$A\in\R^{n\times n}$, invertible, want to solve $Ax=b$, $b\neq0$ and look at errors
Theorem. $$\kappa_\infty=\IN{A}\IN{A^{-1}}$$
$A+E$ representation with error $\IN{E}\leq u\IN{A}$
$b+e$ representation with error $\IN{e}\leq u\IN{b}$
If $(A+E)\hat{x}=b+e$ and if $u\kappa_\infty<1$, then
$$\frac{\IN{X-\hat{X}}}{\IN{X}}\leq\frac{2u\kappa_\infty}{1-u\kappa_\infty}$$
Lemma. $I\in\R^{nn}$, $F\in\R^{nn}$ s.t. $\|F\|_p<1$ for some $p\in[1,\infty]$. Then $I-F$ is invertible and $$\|(I-F)^{-1}\|_p\leq\frac1{1-\|F\|_p}$$
Proof.
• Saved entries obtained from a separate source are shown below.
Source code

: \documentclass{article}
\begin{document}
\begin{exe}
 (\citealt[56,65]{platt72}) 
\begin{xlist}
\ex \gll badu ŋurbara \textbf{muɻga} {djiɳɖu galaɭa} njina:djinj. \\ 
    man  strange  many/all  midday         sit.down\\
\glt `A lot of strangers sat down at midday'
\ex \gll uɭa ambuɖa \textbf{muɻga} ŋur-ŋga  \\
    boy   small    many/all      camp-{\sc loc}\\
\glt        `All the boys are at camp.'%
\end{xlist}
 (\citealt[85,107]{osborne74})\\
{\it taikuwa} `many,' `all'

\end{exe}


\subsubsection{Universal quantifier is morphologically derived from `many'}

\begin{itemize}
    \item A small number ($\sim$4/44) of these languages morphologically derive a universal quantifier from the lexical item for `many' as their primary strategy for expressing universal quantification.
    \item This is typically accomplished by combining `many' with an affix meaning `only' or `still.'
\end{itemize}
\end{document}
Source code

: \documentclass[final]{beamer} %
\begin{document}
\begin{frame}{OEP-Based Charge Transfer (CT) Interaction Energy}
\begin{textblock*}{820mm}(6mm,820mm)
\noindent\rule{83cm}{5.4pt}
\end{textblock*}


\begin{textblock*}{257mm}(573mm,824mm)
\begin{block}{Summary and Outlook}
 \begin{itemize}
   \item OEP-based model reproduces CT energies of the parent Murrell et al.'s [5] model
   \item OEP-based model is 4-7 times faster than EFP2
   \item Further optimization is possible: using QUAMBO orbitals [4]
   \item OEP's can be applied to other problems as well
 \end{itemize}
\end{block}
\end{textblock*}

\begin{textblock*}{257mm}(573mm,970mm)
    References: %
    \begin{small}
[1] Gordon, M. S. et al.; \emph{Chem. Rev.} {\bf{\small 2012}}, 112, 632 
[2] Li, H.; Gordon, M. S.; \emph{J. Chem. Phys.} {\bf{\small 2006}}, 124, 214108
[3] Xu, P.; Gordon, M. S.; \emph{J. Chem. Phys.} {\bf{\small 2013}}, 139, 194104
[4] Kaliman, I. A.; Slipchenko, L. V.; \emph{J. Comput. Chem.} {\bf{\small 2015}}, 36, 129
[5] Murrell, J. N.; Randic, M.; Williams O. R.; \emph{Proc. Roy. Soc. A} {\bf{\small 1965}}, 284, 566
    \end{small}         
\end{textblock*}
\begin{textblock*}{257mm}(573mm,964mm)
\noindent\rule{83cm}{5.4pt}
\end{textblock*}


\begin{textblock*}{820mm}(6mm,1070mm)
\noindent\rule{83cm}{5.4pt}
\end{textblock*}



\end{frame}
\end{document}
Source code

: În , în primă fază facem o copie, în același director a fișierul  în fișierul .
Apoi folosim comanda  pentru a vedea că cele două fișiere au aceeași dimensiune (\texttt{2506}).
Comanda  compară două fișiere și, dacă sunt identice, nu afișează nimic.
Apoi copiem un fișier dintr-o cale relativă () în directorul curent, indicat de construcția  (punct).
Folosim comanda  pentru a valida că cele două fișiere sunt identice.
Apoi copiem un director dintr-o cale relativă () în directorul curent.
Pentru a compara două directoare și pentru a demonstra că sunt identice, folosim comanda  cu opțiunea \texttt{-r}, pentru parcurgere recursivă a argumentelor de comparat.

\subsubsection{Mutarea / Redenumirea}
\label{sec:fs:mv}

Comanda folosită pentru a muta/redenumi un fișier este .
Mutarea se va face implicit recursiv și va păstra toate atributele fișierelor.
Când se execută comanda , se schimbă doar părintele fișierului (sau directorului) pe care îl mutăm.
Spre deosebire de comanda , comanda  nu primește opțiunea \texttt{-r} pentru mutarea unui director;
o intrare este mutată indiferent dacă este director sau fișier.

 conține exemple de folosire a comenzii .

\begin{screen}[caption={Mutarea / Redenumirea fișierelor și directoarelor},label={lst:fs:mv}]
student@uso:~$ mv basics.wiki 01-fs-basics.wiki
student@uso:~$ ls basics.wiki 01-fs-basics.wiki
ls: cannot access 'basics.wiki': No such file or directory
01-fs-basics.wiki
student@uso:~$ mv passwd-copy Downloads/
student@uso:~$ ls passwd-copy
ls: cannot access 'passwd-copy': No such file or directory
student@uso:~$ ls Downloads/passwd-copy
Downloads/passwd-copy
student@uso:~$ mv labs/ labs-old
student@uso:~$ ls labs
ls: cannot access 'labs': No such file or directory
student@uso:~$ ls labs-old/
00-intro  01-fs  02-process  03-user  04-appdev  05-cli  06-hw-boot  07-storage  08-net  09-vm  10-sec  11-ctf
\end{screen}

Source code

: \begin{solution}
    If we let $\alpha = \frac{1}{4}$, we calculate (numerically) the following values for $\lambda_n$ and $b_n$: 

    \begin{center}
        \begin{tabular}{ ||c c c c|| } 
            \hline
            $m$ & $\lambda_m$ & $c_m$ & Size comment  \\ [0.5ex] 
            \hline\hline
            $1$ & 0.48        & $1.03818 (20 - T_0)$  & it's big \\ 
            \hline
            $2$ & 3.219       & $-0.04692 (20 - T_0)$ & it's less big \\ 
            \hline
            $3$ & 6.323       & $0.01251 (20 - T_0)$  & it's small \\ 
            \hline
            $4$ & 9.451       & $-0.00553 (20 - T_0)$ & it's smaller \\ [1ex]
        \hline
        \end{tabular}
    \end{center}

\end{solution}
HOMEWORK
Lemma. Suppose $\exists\varepsilon>0$ s.t. $\|\Delta A\|\leq\varepsilon\|A\|$, $\|\Delta b\|\leq\varepsilon|b\|$, and $y$ s.t. $(A+\Delta A)y=(b+\Delta b)$. If $\epsilon\|A\|\,\|A^{-1}\|=r<1$ then $A+\Delta A$ is invertible and $$\frac{\|y\|}{\|x\|}\leq\frac{1+r}{1-r}$$
Proof.
$A+\Delta A=A(I+A^{-1}\Delta A)$, so $\|A^{-1}\Delta A\|\leq\varepsilon\|A^{-1}\|\,\|A\|$, then $A+\Delta A$ is invertible. Then,
$$\underbrace{(I+A^{-1}\Delta A)}_\text{invertible}\;y\,=\underbrace{A^{-1}b}_x+A^{-1}\Delta b$$ $$y=(I+A^{-1}\Delta A)^{-1}(x+A^{-1}\Delta b)$$ $$\|y\|\leq\|I+A^{-1}\Delta A\|\cdot\left(\|x\|+\varepsilon\|A^{-1}\|\,\|b\|\right)\leq\frac1{1-r}\left(\|x\|+r\frac{\|b\|}{\|A\|}\right)$$ $$\leq\frac1{1-r}(\|x\|+r\|x\|)$$ since $\|A\|\,\|x\|\geq\|b\|$
Lemma. $$\frac{\|y-x\|}{\|x\|}\leq\frac{2\varepsilon\|A^{-1}\|\,\|A\|}{1-r}$$
Proof. $$y-x=A^{-1}\Delta b-A^{-1}\Delta Ay$$ $$\|y-x\|~\leq~\ep\|A\inv\|\,\|b\|+\ep\|A\inv\|\,\|A\|\,\|y\|~\leq~\ep\|A\inv\|\,\|A\|(\|x\|+\|y\|)$$
HOMEWORK
1. What happens if I use $\ell^1$ norm instead of $\ell^\infty$?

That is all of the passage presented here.